Rzadkie Ferrari F50 odmówiło posłuszeństwa. Auto warte 15 mln zł trzeba było pchać (wideo)

Czasami nasz samochód odmawia posłuszeństwa i ma problemy z odpaleniem silnika. W niektórych przypadkach wystarczy poprosić znajomych i spróbować uruchomić motor „na pych”.

Z pewnością niejednokrotnie widziałeś tego typu sytuacje na własne oczy. Ale czy kiedykolwiek widziałeś uruchamiane w ten sposób Ferrari? A konkretniej 1 z 349 egzemplarzy modelu F50?

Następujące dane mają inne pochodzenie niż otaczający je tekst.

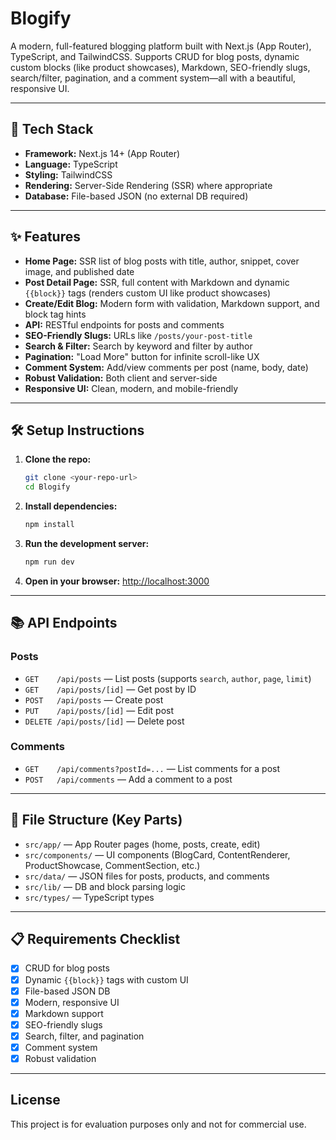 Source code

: # Blogify

A modern, full-featured blogging platform built with Next.js (App Router), TypeScript, and TailwindCSS. Supports CRUD for blog posts, dynamic custom blocks (like product showcases), Markdown, SEO-friendly slugs, search/filter, pagination, and a comment system—all with a beautiful, responsive UI.

---

## 🚀 Tech Stack
- **Framework:** Next.js 14+ (App Router)
- **Language:** TypeScript
- **Styling:** TailwindCSS
- **Rendering:** Server-Side Rendering (SSR) where appropriate
- **Database:** File-based JSON (no external DB required)

---

## ✨ Features
- **Home Page:** SSR list of blog posts with title, author, snippet, cover image, and published date
- **Post Detail Page:** SSR, full content with Markdown and dynamic `{{block}}` tags (renders custom UI like product showcases)
- **Create/Edit Blog:** Modern form with validation, Markdown support, and block tag hints
- **API:** RESTful endpoints for posts and comments
- **SEO-Friendly Slugs:** URLs like `/posts/your-post-title`
- **Search & Filter:** Search by keyword and filter by author
- **Pagination:** "Load More" button for infinite scroll-like UX
- **Comment System:** Add/view comments per post (name, body, date)
- **Robust Validation:** Both client and server-side
- **Responsive UI:** Clean, modern, and mobile-friendly

---

## 🛠️ Setup Instructions

1. **Clone the repo:**
   ```bash
   git clone <your-repo-url>
   cd Blogify
   ```
2. **Install dependencies:**
   ```bash
   npm install
   ```
3. **Run the development server:**
   ```bash
   npm run dev
   ```
4. **Open in your browser:**
   [http://localhost:3000](http://localhost:3000)

---

## 📚 API Endpoints

### Posts
- `GET    /api/posts` — List posts (supports `search`, `author`, `page`, `limit`)
- `GET    /api/posts/[id]` — Get post by ID
- `POST   /api/posts` — Create post
- `PUT    /api/posts/[id]` — Edit post
- `DELETE /api/posts/[id]` — Delete post

### Comments
- `GET    /api/comments?postId=...` — List comments for a post
- `POST   /api/comments` — Add a comment to a post

---

## 📁 File Structure (Key Parts)
- `src/app/` — App Router pages (home, posts, create, edit)
- `src/components/` — UI components (BlogCard, ContentRenderer, ProductShowcase, CommentSection, etc.)
- `src/data/` — JSON files for posts, products, and comments
- `src/lib/` — DB and block parsing logic
- `src/types/` — TypeScript types

---

## 📋 Requirements Checklist
- [x] CRUD for blog posts
- [x] Dynamic `{{block}}` tags with custom UI
- [x] File-based JSON DB
- [x] Modern, responsive UI
- [x] Markdown support
- [x] SEO-friendly slugs
- [x] Search, filter, and pagination
- [x] Comment system
- [x] Robust validation

---

## License
This project is for evaluation purposes only and not for commercial use.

Jeśli nie, to śpieszymy Cię poinformować, że takie rzeczy również się zdarzają. Załączone nagranie wideo, które uwieczniono w Brazylii, jest na to świetnym dowodem.

Kilku mężczyzn musiało pchać Ferrari F50 aby wzbudzić do życia jednostkę V12. Silnik wyciągnięty żywcem z bolidu Formuły 1 ma pojemność 4,7 litra.

Generuje on moc 520 koni mechanicznych oraz moment obrotowy wynoszący 471 niutonometrów. Czas przyspieszenia od 0 do 100 km/h wynosi 3,9 sekundy, a prędkość maksymalna to 325 km/h.

Wjechał na autostradę Ferrari F50 i wcisnął gaz do dechy. Silnik z F1 pokazał co potrafi (wideo)

Zadowolony właściciel, po udanej próbie uruchomienia auta na pych, zaprezentował potencjał jednostki napędowej. Aby uradować swoich „wybawców” efektownie spalił gumę na ich oczach.